He is the longshot that kept coming in, the walk-on who became team captain, the student with bad test scores who made his university proud, the grunt who fetched Chardonnay now running his own department.
There are bigger comeback stories than Martin Jarmond, if only because he's been considered a bit undersized going back to his days as a scrappy point guard.
He has sprouted into one of the nation's fastest-rising athletic directors, his unlikely journey that started in a drab North Carolina town having brought him to the glitz of UCLA only a few months after he turned 40.
"A lot of people say, 'Can you believe it, from Fayetteville to Westwood?' " said Jerry Wainwright, Jarmond's coach at North Carolina Wilmington. "Yeah, I absolutely believe it. I honestly thought at some point if it wasn't athletics, he would be a relevant politician. He just had that way of bringing people together."
On the hardwood he was the player everybody gravitated toward, the one who always had the answers, whether it was a teammate seeking assurance or a coach wanting to gauge practice fatigue.
Hey, M.J., are we tired now? What do you think? Should we keep going?
It didn't matter that Jarmond wasn't always the best player because he was always the best at knowing what to do and how to make it happen.
People followed him everywhere. One third-grade friend received permission from the school to ride the bus home with him to shoot baskets and hang out. In college he was known as the Mayor because it seemed as if everybody in town knew him.
His charisma gave him outsized value once he went into fundraising for college athletic departments. He could build relationships and the trust needed to raise vast amounts of money.
It was never as easy as Jarmond made it appear. He worked tirelessly, remembering his mother driving an hour to work each way and bringing in the week's worth of groceries in one trip from the car no matter how many plastic bags she had to clutch in each hand.

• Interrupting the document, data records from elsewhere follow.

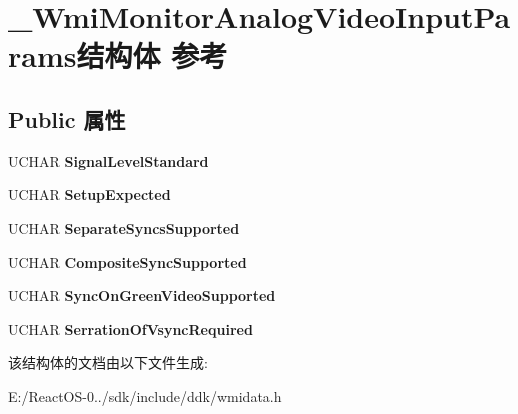 \hypertarget{struct___wmi_monitor_analog_video_input_params}{}\section{\+\_\+\+Wmi\+Monitor\+Analog\+Video\+Input\+Params结构体 参考}
\label{struct___wmi_monitor_analog_video_input_params}
\subsection*{Public 属性}
\begin{DoxyCompactItemize}
\item 
\mbox{\label{struct___wmi_monitor_analog_video_input_params_ad8a8425a9ceee986907e7986b53629c1}} 
U\+C\+H\+AR {\bfseries Signal\+Level\+Standard}
\item 
\mbox{\label{struct___wmi_monitor_analog_video_input_params_a078b21e745dc72384541073729e5c333}} 
U\+C\+H\+AR {\bfseries Setup\+Expected}
\item 
\mbox{\label{struct___wmi_monitor_analog_video_input_params_ac337559a8d14e8ae50a112284d362e97}} 
U\+C\+H\+AR {\bfseries Separate\+Syncs\+Supported}
\item 
\mbox{\label{struct___wmi_monitor_analog_video_input_params_aab69086f17c8a28de8205bdbc8485495}} 
U\+C\+H\+AR {\bfseries Composite\+Sync\+Supported}
\item 
\mbox{\label{struct___wmi_monitor_analog_video_input_params_aecd988df85e8dde44634be146a2a08c0}} 
U\+C\+H\+AR {\bfseries Sync\+On\+Green\+Video\+Supported}
\item 
\mbox{\label{struct___wmi_monitor_analog_video_input_params_aa737c717a9db2a68d9fdd0595870f333}} 
U\+C\+H\+AR {\bfseries Serration\+Of\+Vsync\+Required}
\end{DoxyCompactItemize}


该结构体的文档由以下文件生成\+:\begin{DoxyCompactItemize}
\item 
E\+:/\+React\+O\+S-\/0../sdk/include/ddk/wmidata.\+h\end{DoxyCompactItemize}
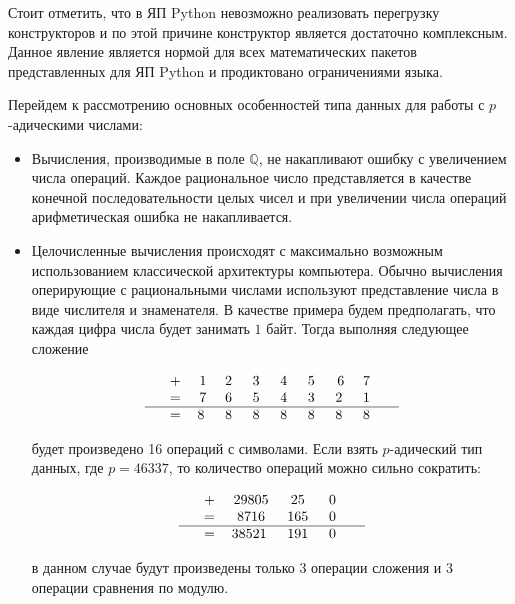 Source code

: \documentclass[master, och, diploma, times]{sty/SCWorks}
\theoremstyle{plain}
\theoremstyle{definition}
\numberwithin{equation}{section}
\begin{document}
Стоит отметить, что в ЯП Python невозможно реализовать перегрузку конструкторов и по этой причине конструктор является достаточно комплексным. Данное явление является нормой для всех математических пакетов представленных для ЯП Python и продиктовано ограничениями языка.  


Перейдем к рассмотрению основных особенностей типа данных для работы с $p$-адическими числами:

\begin{itemize}

\item Вычисления, производимые в поле $\mathbb{Q}$, не накапливают ошибку с увеличением числа операций. Каждое рациональное число представляется в качестве конечной последовательности целых чисел и при увеличении числа операций арифметическая ошибка не накапливается.

\item Целочисленные вычисления происходят с максимально возможным использованием классической архитектуры компьютера. Обычно вычисления оперирующие с рациональными числами используют представление числа в виде числителя и знаменателя. В качестве примера будем предполагать, что каждая цифра числа будет занимать $1$ байт. Тогда выполняя следующее сложение

$$
\begin{tabular}{ccccccccccc}
& + & 1 & 2\; & 3\; & 4\; & 5\; & 6 & 7\; &  \\
& = & 7 & 6\; & 5\; & 4\; & 3\; & 2\; & 1\; &  \\
\hline
& = & 8\; & 8\; & 8\; & 8\; & 8\; & 8\; & 8\; &
\end{tabular}
$$

будет произведено 16 операций с символами. Если взять $p$-адический тип данных, где $p=46337$, то количество операций можно сильно сократить:

$$
\begin{tabular}{ccccccccccc}
& + & 29805 & 25\; & 0\; &  \\
& = & 8716 & 165\; & 0\; & \\
\hline
& = & 38521\; & 191\; & 0\; &
\end{tabular}
$$

в данном случае будут произведены только $3$ операции сложения и $3$ операции сравнения по модулю.


\end{itemize}
\end{document}
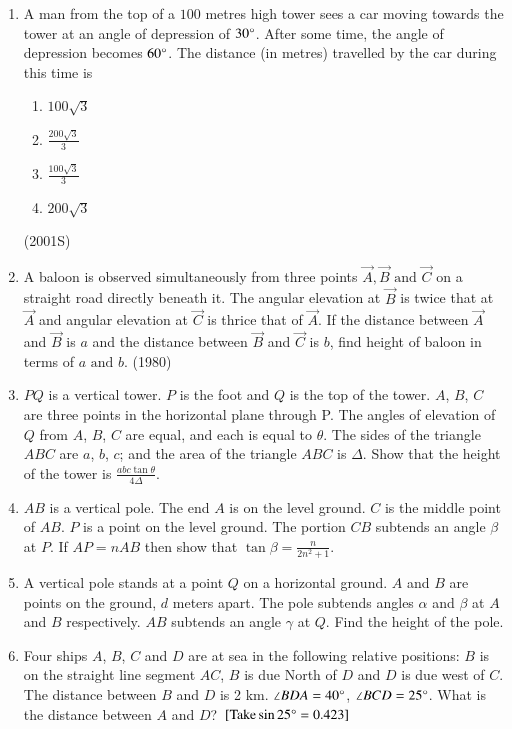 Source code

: \begin{enumerate}[label=\thesubsection.\arabic*,ref=\thesubsection.\theenumi]
\item A man from the top of a $100$ metres high tower sees a car moving towards the tower at an angle of depression of $30\degree$. After some time, the angle of depression becomes $60\degree$. The distance (in metres) travelled by the car during this time is
\begin{enumerate}
\item $100\sqrt{3}$
\item $\frac{200\sqrt{3}}{3}$
\item $\frac{100\sqrt{3}}{3}$
\item $200\sqrt{3}$
\end{enumerate}
\hfill (2001S)
     	\item A baloon is observed simultaneously from three points $\vec{A},\vec{B} \text{ and } \vec{C}$ on a straight road directly beneath it. The angular elevation at $\vec{B}$ is twice that at $\vec{A}$ and angular elevation at $\vec{C}$ is thrice that of $\vec{A}$. If the distance between $\vec{A}$ and $\vec{B}$ is $a$ and the distance between $\vec{B}$ and $\vec{C}$ is $b$, find height of baloon in terms of $a \text{ and } b$.
     \hfill {(1980)}
\item $PQ$ is a vertical tower. $P$ is the foot and $Q$ is the top of the tower. $A$, $B$, $C$ are three points in the horizontal plane through P. The angles of elevation of $Q$ from $A$, $B$, $C$ are equal, and each is equal to $\theta$. The sides of the triangle $ABC$ are $a$, $b$, $c$; and the area of the triangle $ABC$ is $\Delta$. Show that the height of the tower is $\frac{abc\tan{\theta}}{4\Delta}$.
\item $AB$ is a vertical pole. The end $A$ is on the level ground. $C$ is the middle point of $AB$. $P$ is a point on the level ground. The portion $CB$ subtends an angle $\beta$ at $P$. If $AP=nAB$ then show that $\tan{\beta}=\frac{n}{2n^2+1}$.

\hfill{}
\item A vertical pole stands at a point $Q$ on a horizontal ground. $A$ and $B$ are points on the ground, $d$ meters apart. The pole subtends angles $\alpha$ and $\beta$ at $A$ and $B$ respectively. $AB$ subtends an angle $\gamma$ at $Q$. Find the height of the pole. 

\hfill{}

\item Four ships $A$, $B$, $C$ and $D$ are at sea in the following relative positions: $B$ is on the straight line segment $AC$, $B$ is due North of $D$ and $D$ is due west of $C$. The distance between $B$ and $D$ is 2 km. $\angle{BDA}=40\degree$, $\angle{BCD}=25\degree$. What is the distance between $A$ and $D$? ${}\left[\text{Take} \sin{25\degree}=0.423\right]$


\end{enumerate}
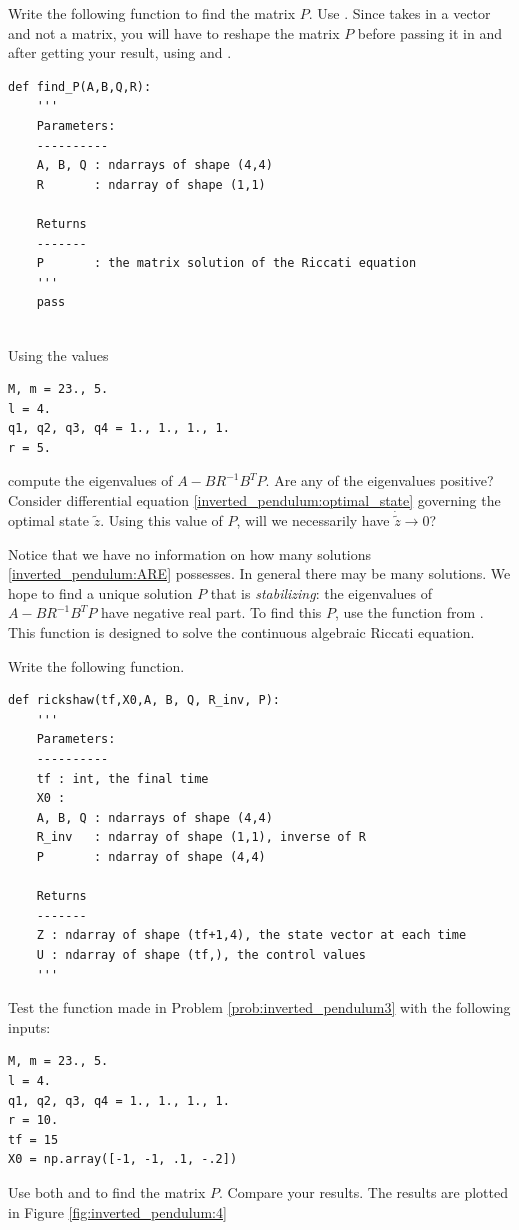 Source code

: \begin{problem}
Write the following function to find the matrix $P$. 
Use . 
Since  takes in a vector and not a matrix, you will have to reshape the matrix $P$ before passing it in and after getting your result, using  and .
\begin{lstlisting}
def find_P(A,B,Q,R):
	'''
	Parameters:
	----------
	A, B, Q : ndarrays of shape (4,4)
	R		: ndarray of shape (1,1)
	
	Returns
	-------
	P		: the matrix solution of the Riccati equation
	'''
	pass


\end{lstlisting}
Using the values 
\begin{lstlisting}
M, m = 23., 5.
l = 4.
q1, q2, q3, q4 = 1., 1., 1., 1.
r = 5.
\end{lstlisting}
compute the eigenvalues of $A - BR^{-1}B^TP$.
Are any of the eigenvalues positive? 
Consider differential equation \eqref{inverted_pendulum:optimal_state} governing the optimal state $\tilde{z}$. 
Using this value of $P$, will we necessarily have $\dot{\tilde{z}} \to 0$?
\end{problem}


Notice that we have no information on how many solutions \eqref{inverted_pendulum:ARE} possesses. 
In general there may be many solutions. 
We hope to find a unique solution $P$ that is \textit{stabilizing}: the eigenvalues of $A - BR^{-1}B^TP$ have negative real part. 
To find this $P$, use the function  from . 
This function is designed to solve the continuous algebraic Riccati equation. 

\begin{problem}
	Write the following function.
\begin{lstlisting}
def rickshaw(tf,X0,A, B, Q, R_inv, P):
	'''
	Parameters:
	----------
	tf : int, the final time
	X0 : 
	A, B, Q	: ndarrays of shape (4,4)
	R_inv	: ndarray of shape (1,1), inverse of R
	P		: ndarray of shape (4,4)
	
	Returns
	-------
	Z : ndarray of shape (tf+1,4), the state vector at each time
	U : ndarray of shape (tf,), the control values
	'''
\end{lstlisting}
\label{prob:inverted_pendulum3}
\end{problem}

\begin{problem}
Test the function made in Problem \eqref{prob:inverted_pendulum3} with the following inputs: 
\begin{lstlisting}
M, m = 23., 5.
l = 4.
q1, q2, q3, q4 = 1., 1., 1., 1.
r = 10.
tf = 15
X0 = np.array([-1, -1, .1, -.2])
\end{lstlisting}
Use both  and  to find the matrix $P$. Compare your results. The results are plotted in Figure \ref{fig:inverted_pendulum:4} 
\label{prob:inverted_pendulum:4}
\end{problem}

The other day he went running and wanted to go four miles. About 1{ miles in, already dragging, he thought about walking the rest of the way. He pushed on, even as the thought came back again and again.
"I just said, you know what, I'm going to see this through," Jarmond said. "I started this, I'm going to finish this, and I finished and I was so proud."
A sense of resolve has carried him back to the starting line as perhaps the most improbable new athletic director in UCLA history and the first without any ties to the university. Sometimes even Jarmond has trouble believing his own story arc.
"I've been in situations and afforded opportunities that don't make sense and I don't understand," Jarmond said, "so I feel like it's a higher purpose and a higher calling for me."